### Requirement
If a line in the following entries contains the string "convol", it counts toward the total; report only that total.

### Dataset entries
====
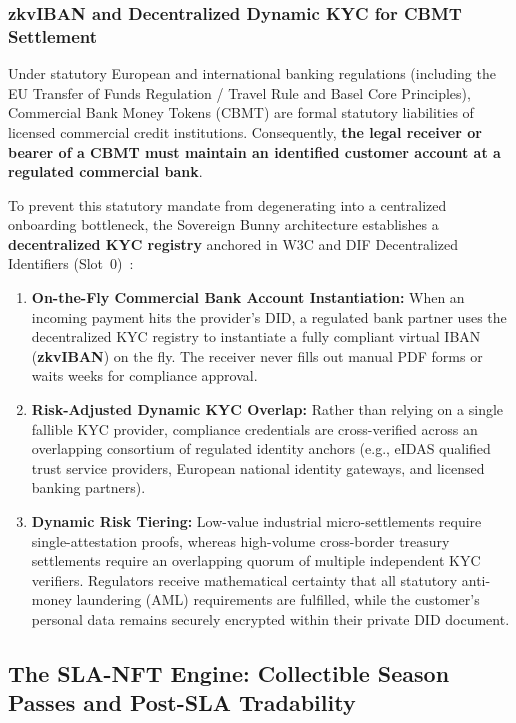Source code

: \documentclass[a4paper,11pt,twoside,parskip=half-,headings=small]{scrartcl}
\begin{document}
\subsubsection{zkvIBAN and Decentralized Dynamic KYC for CBMT Settlement}

Under statutory European and international banking regulations (including the EU Transfer of
Funds Regulation / Travel Rule and Basel Core Principles), Commercial Bank Money Tokens (CBMT)
are formal statutory liabilities of licensed commercial credit institutions. Consequently,
\textbf{the legal receiver or bearer of a CBMT must maintain an identified customer account at
a regulated commercial bank}.

To prevent this statutory mandate from degenerating into a centralized onboarding bottleneck,
the Sovereign Bunny architecture establishes a \textbf{decentralized KYC registry} anchored in
W3C and DIF Decentralized Identifiers (Slot~0)~\cite{dif2021did}:
\begin{enumerate}
  \item \textbf{On-the-Fly Commercial Bank Account Instantiation:} When an incoming payment hits
the provider's DID, a regulated bank partner uses the decentralized KYC registry to instantiate
a fully compliant virtual IBAN (\textbf{zkvIBAN}) on the fly. The receiver never fills out manual
PDF forms or waits weeks for compliance approval.
  \item \textbf{Risk-Adjusted Dynamic KYC Overlap:} Rather than relying on a single fallible KYC
provider, compliance credentials are cross-verified across an overlapping consortium of regulated
identity anchors (e.g., eIDAS qualified trust service providers, European national identity gateways,
and licensed banking partners). 
  \item \textbf{Dynamic Risk Tiering:} Low-value industrial micro-settlements require single-attestation
proofs, whereas high-volume cross-border treasury settlements require an overlapping quorum of
multiple independent KYC verifiers. Regulators receive mathematical certainty that all statutory
anti-money laundering (AML) requirements are fulfilled, while the customer's personal data remains
securely encrypted within their private DID document.
\end{enumerate}

\subsection{The SLA-NFT Engine: Collectible Season Passes and Post-SLA Tradability}
\label{sec:sla_nft_tradability}
\end{document}
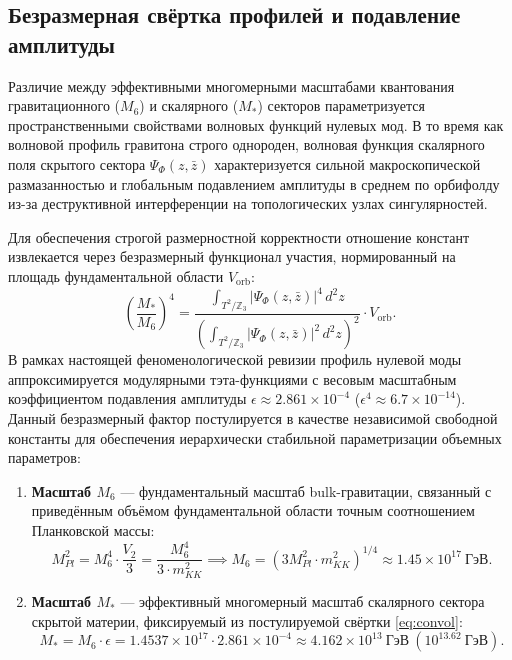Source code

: \documentclass[12pt,a4paper]{article}
\begin{document}
\subsection{Безразмерная свёртка профилей и подавление амплитуды}
Различие между эффективными многомерными масштабами квантования гравитационного ($M_6$) и скалярного ($M_*$) секторов параметризуется пространственными свойствами волновых функций нулевых мод. В то время как волновой профиль гравитона строго однороден, волновая функция скалярного поля скрытого сектора $\Psi_{\Phi}(z,\bar{z})$ характеризуется сильной макроскопической размазанностью и глобальным подавлением амплитуды в среднем по орбифолду из-за деструктивной интерференции на топологических узлах сингулярностей.

Для обеспечения строгой размерностной корректности отношение констант извлекается через безразмерный функционал участия, нормированный на площадь фундаментальной области $V_{\text{orb}}$:
\begin{equation}
\left(\frac{M_*}{M_6}\right)^4 = \frac{\int_{T^2/\mathbb{Z}_3} |\Psi_{\Phi}(z,\bar{z})|^4 \, d^2z}{\left( \int_{T^2/\mathbb{Z}_3} |\Psi_{\Phi}(z,\bar{z})|^2 \, d^2z \right)^2} \cdot V_{\text{orb}}.
\label{eq:convol}
\end{equation}
В рамках настоящей феноменологической ревизии профиль нулевой моды аппроксимируется модулярными тэта-функциями с весовым масштабным коэффициентом подавления амплитуды $\epsilon \approx 2.861 \times 10^{-4}$ ($\epsilon^4 \approx 6.7 \times 10^{-14}$). Данный безразмерный фактор постулируется в качестве независимой свободной константы для обеспечения иерархически стабильной параметризации объемных параметров:
\begin{enumerate}
\item \textbf{Масштаб $M_6$} --- фундаментальный масштаб bulk-гравитации, связанный с приведённым объёмом фундаментальной области точным соотношением Планковской массы:
\begin{equation}
M_{Pl}^2 = M_6^4 \cdot \frac{V_2}{3} = \frac{M_6^4}{3 \cdot m_{KK}^2} \implies M_6 = \left(3 M_{Pl}^2 \cdot m_{KK}^2\right)^{1/4} \approx 1.45 \times 10^{17} \ \text{ГэВ}.
\end{equation}
\item \textbf{Масштаб $M_*$} --- эффективный многомерный масштаб скалярного сектора скрытой материи, фиксируемый из постулируемой свёртки \eqref{eq:convol}:
\begin{equation}
M_* = M_6 \cdot \epsilon = 1.4537 \times 10^{17} \cdot 2.861 \times 10^{-4} \approx 4.162 \times 10^{13} \ \text{ГэВ} \ (10^{13.62} \ \text{ГэВ}).
\end{equation}
\end{enumerate}
\end{document}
====
### Exercise answer
2